Nesse cenário de fragilidade, materializam-se os efeitos da Covid-19, por exemplo, quando optamos pelo isolamento social em casa. Opção que vem revelando desafios, sobretudo para as mulheres e que tem pressionado as políticas públicas envolvidas no enfrentamento à violência contra as mulheres. Além da violência que aumenta com a quarentena, o fato das pessoas estarem em casa escancara a desigual economia do cuidado, em que a responsabilidade e sobrecarga do trabalho doméstico e dos cuidados com doentes, criança e idosos são das mulheres. Assim, “a pandemia tem gênero”, como recentemente afirmou a antropóloga Débora Diniz em entrevista publicado na Folha de São Paulo no dia 6/04/2020. Nessa entrevista, Débora Diniz também comenta sobre o fato de que as mulheres perderam “um elo fundamental para a sobrevivência: a conexão com outras mulheres”.

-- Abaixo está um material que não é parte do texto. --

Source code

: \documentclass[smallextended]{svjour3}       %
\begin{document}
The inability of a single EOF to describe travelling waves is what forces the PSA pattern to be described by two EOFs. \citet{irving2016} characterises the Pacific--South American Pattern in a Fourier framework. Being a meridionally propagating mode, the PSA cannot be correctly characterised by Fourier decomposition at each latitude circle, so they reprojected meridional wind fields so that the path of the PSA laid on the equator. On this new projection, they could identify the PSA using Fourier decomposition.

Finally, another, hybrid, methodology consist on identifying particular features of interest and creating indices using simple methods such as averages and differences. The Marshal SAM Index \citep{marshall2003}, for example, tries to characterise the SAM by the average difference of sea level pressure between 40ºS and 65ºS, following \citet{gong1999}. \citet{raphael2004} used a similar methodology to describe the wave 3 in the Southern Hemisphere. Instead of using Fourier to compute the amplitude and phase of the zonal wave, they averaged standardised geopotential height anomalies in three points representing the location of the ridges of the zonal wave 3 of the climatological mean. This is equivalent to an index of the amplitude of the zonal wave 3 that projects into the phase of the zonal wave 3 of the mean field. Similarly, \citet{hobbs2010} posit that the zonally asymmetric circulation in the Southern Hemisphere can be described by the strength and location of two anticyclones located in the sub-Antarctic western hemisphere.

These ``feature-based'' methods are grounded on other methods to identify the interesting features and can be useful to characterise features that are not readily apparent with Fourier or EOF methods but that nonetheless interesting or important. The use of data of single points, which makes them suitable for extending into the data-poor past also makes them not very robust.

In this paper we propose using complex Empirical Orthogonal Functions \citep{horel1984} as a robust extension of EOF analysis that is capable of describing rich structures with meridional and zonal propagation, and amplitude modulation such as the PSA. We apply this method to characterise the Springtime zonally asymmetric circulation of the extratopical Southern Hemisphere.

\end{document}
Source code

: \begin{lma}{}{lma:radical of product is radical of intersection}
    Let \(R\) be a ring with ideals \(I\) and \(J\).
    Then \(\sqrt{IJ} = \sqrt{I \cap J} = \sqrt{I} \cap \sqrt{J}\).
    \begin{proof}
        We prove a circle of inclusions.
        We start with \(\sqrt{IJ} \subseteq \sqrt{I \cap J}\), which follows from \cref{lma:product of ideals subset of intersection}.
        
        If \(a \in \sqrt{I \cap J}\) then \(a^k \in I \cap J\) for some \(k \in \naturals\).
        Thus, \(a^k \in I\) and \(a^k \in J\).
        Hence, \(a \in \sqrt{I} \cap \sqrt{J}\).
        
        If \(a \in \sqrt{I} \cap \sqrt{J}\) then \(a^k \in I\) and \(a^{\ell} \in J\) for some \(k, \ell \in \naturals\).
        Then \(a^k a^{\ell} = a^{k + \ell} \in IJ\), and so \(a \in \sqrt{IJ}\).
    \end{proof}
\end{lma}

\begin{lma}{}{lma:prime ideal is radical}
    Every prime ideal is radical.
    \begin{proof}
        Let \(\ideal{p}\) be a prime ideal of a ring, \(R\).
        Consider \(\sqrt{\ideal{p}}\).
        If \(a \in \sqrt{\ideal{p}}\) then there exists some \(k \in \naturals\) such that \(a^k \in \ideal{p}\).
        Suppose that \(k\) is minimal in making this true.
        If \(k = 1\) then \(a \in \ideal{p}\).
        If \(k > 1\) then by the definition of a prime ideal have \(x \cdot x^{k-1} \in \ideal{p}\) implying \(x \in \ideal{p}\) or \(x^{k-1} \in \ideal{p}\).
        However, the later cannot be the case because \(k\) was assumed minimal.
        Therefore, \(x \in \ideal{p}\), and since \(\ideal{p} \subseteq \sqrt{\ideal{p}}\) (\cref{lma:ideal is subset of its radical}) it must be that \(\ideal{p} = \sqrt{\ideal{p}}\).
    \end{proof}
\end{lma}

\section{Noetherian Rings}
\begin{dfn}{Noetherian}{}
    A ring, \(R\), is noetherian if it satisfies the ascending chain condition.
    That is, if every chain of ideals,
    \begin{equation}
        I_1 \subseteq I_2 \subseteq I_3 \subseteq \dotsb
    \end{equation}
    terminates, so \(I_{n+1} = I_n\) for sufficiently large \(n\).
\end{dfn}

A dimensão da conexão é também o que dá sentido às redes de enfrentamento à violência contra as mulheres, pois a articulação dos serviços e trabalhadores depende de um olhar holístico sobre esse fenômeno e da interdependência das ações para serem efetivas. A construção de uma perspectiva holística e de ações articuladas depende dos vínculos que se estabelecem entre as pessoas e instituições que lidam com a violência. Assim, tal qual como a vida das mulheres que vão se organizando e viabilizando a partir das conexões que constroem e acionam ao longo de suas vidas, a existência de uma política pública comprometida com o enfrentamento (e, utopicamente, com a sua eliminação) da violência contra as mulheres também se constrói a partir dos agenciamentos e que, assim, fortalecem as redes. Nesse sentido, o conceito ‘conexão’ tem uma forte dimensão feminista, pois é, para várias mulheres, a única possibilidade de sobrevivência. Assim, não fortalecer conexões e redes entre políticas públicas de proteção é assumir uma posição de descaso com as mulheres e de perigoso flerte com o feminicídio, que será mais um possível efeito da pandemia de Covid-19 no Brasil e no mundo.
*Paula Dias Bevilacqua é pesquisadora da Fiocruz Minas
Texto publicado originalmente no site Pensar a Educação, Pensar o Brasil.